本来、音楽体験は常にその場に固有のものだと思います。楽器の音は、その演奏空間に多少左右されます。また、歌を、いつも完全に同じように歌い上げられる人はきっといません。 デジタル録音と再生の技術は、場によって生じていた差異を小さくしたでしょう。私たちは徐々に「均質化された音」に触れる機会が多くなったことは確かだと思います。しかし、それすらも再生機器・再生環境、はたまた聞き手のコンディションによって、違うように聞こえるのではないでしょうか。
では、思い切り「その場」に依存した音楽体験というのは、どんなものになるだろうかと考えました。そして、プレイする場所によって、積極的にフィードバックが異なる仕組みをデザインするに至りました。
この発想で以前習作した「Clap!」は2DCGでの表現にとどまっていました。より現実環境とリンクした体験にしたいという思いから、拡張現実(AR)で実践することに決め、まずは前作を3D・AR化することを目標に制作を始めました。
AR×音楽の先行事例やその他の関連事例について調べ、今回の企画の参考になる点や差別化すべき点を整理しました。

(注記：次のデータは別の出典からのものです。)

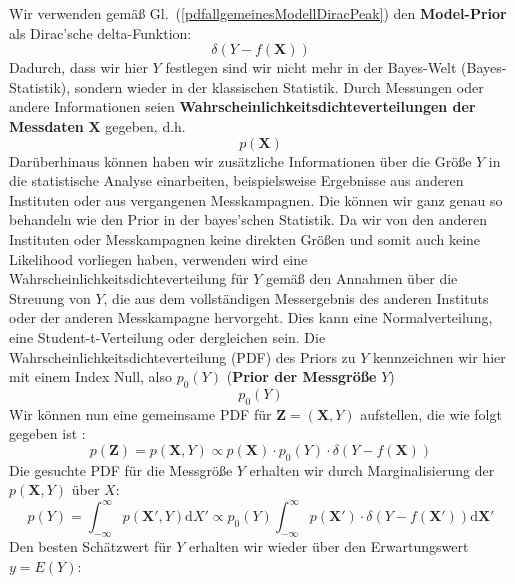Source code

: Wir verwenden
gemäß Gl.~(\ref{pdfallgemeinesModellDiracPeak}) den \textbf{Model-Prior} als Dirac'sche delta-Funktion:
\begin{equation}
\delta(Y-f(\boldsymbol{X}))
\end{equation}
Dadurch, dass wir hier $Y$ festlegen sind wir nicht mehr in der
Bayes-Welt (Bayes-Statistik), sondern wieder in der klassischen
Statistik.
Durch Messungen oder andere Informationen seien
\textbf{Wahrscheinlichkeitsdichteverteilungen der Messdaten} $\boldsymbol{X}$
gegeben, d.h.
\begin{equation}
p(\boldsymbol{X})
\end{equation}
Darüberhinaus können haben wir zusätzliche Informationen über die Größe
$Y$ in die statistische Analyse einarbeiten, beispielsweise Ergebnisse
aus anderen Instituten oder aus vergangenen Messkampagnen.
Die können wir ganz genau so behandeln wie den Prior in der
bayes'schen Statistik. Da wir von den anderen Instituten oder Messkampagnen
keine direkten Größen und somit auch keine Likelihood vorliegen haben, verwenden
wird eine Wahrscheinlichkeitsdichteverteilung für $Y$ gemäß den Annahmen über
die Streuung von $Y$, die aus dem vollständigen Messergebnis des anderen Instituts oder
der anderen Messkampagne hervorgeht. Dies kann eine Normalverteilung, eine Student-t-Verteilung
oder dergleichen sein. Die Wahrscheinlichkeitsdichteverteilung (PDF) des
Priors zu $Y$ kennzeichnen wir hier mit einem Index
\glqq Null\grqq, also $p_0(Y)$ (\textbf{Prior der Messgröße} $Y$)
\begin{equation}
p_0(Y)
\end{equation}
Wir können nun eine gemeinsame PDF für $\boldsymbol{Z} = (\boldsymbol{X},Y)$
aufstellen, die wie folgt gegeben ist \cite{Els07}:
\begin{equation}
p(\boldsymbol{Z}) = p(\boldsymbol{X},Y) \propto p(\boldsymbol{X}) \cdot p_0(Y) \cdot \delta(Y-f(\boldsymbol{X}))
\end{equation}
Die gesuchte PDF für die Messgröße $Y$ erhalten wir durch Marginalisierung der $p(\boldsymbol{X},Y)$ über $X$:
\begin{equation}
p(Y) = \int_{-\infty}^{\infty} p(\boldsymbol{X'},Y) \mathrm{d} X'
\propto p_0(Y)\int_{-\infty}^{\infty}  p(\boldsymbol{X'}) \cdot \delta(Y-f(\boldsymbol{X'})) \mathrm{d} \boldsymbol{X'}
\label{eq:pdf_Y_durch_Marginalisierung}
\end{equation}
Den besten Schätzwert für $Y$ erhalten wir wieder über den
Erwartungswert $y=E(Y)$:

https://www.yurisuzuki.com/jp/design-studio/ar-music-kit
この企画では、ユーザーにアプリのインストール以外を必要と用意せず、端末とプレイ空間でより手軽に遊べるものを目指す
この企画では、楽器としての性能よりも、3次元空間として周囲の環境を活用した音の体験を作ることを重視する。また、プレイヤーが楽器になるのではなく、あくまで奏者として、周囲の環境を楽器化する体験をつくる。
未来の山口の授業 at YCAM で2019年8月に実施されたワークショップ
https://www.ycam.jp/events/2019/walking-around-surround/
この企画で提供しようとしている体験の基本は同じである。 この企画では、この基本構造を踏まえた上で、配置する「音」が飛び跳ねたり、大きさを変えられたりと、動的で可変な要素にすることでさらなる発展を目指す。
ARアプリのデザインは、AR空間ならではの誘導をする必要があるなど、他のアプリとは性格の違う配慮が不可欠です。自身のAR体験経験も乏しく、要領をつかめてませんでした。そのため、既存のARアプリを触ってUI・UXデザインを確かめたり、ARのデザインに関する記事を読んだりして、アプリをどのように設計・表現すべきかをリサーチしました。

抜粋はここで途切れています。